August 3, 2006 - Admin

Six Hiking and Backpacking Tips

Hiking and backpacking in the wilderness means leaving the safety and predictability of civilization behind. That is part of the adventure, and part of the danger. Here are six hiking and backpacking tips you can use to make it much safer, without taking away from the adventure.

1. Carry a compass, a map, and the knowledge of how to use them. Even if you don’t have a good map, any map is better than nothing. People lost in the wilderness have often hiked farther into it because they had no idea in which direction was the nearest road. Practice with the compass near home, and use it before you need it, just to keep in practice.
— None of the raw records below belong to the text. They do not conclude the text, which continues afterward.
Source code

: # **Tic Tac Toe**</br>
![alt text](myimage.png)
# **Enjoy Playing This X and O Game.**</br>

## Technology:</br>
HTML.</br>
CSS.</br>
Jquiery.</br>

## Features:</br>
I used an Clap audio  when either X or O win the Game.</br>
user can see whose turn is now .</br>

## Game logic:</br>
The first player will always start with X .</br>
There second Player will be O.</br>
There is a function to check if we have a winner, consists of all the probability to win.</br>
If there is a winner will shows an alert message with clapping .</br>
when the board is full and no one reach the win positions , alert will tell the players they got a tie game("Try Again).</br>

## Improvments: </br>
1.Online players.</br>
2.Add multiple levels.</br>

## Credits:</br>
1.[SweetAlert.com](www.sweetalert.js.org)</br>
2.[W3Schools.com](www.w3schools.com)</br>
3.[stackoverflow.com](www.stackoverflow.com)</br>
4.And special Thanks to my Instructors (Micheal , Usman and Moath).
2. Bring the necessary safety items and knowledge. On Mount Whitney I saw hikers eight miles from the nearest road, at nightfall, with no water, facing a sub-freezing night with short sleeves. They underestimated the time they needed for the trip. They also hadn’t prepared for the possibility of their hike taking longer than expected, or for possible changes in the weather. Check weather reports, think of all the possibilities, and have some preparation and planning for each before you leave.

3. Take care of your feet. Your feet might not take you back out to safety if they are covered in blisters. Stop to air out your feet a few time daily. Condition them beforehand. Bring a spare pair of socks to change into in case your feet get wet or too sweaty. Cover “hot spots” on your feet with moleskin before they become blisters. Stop to shake stones and sticks out of your shoes or hiking boots.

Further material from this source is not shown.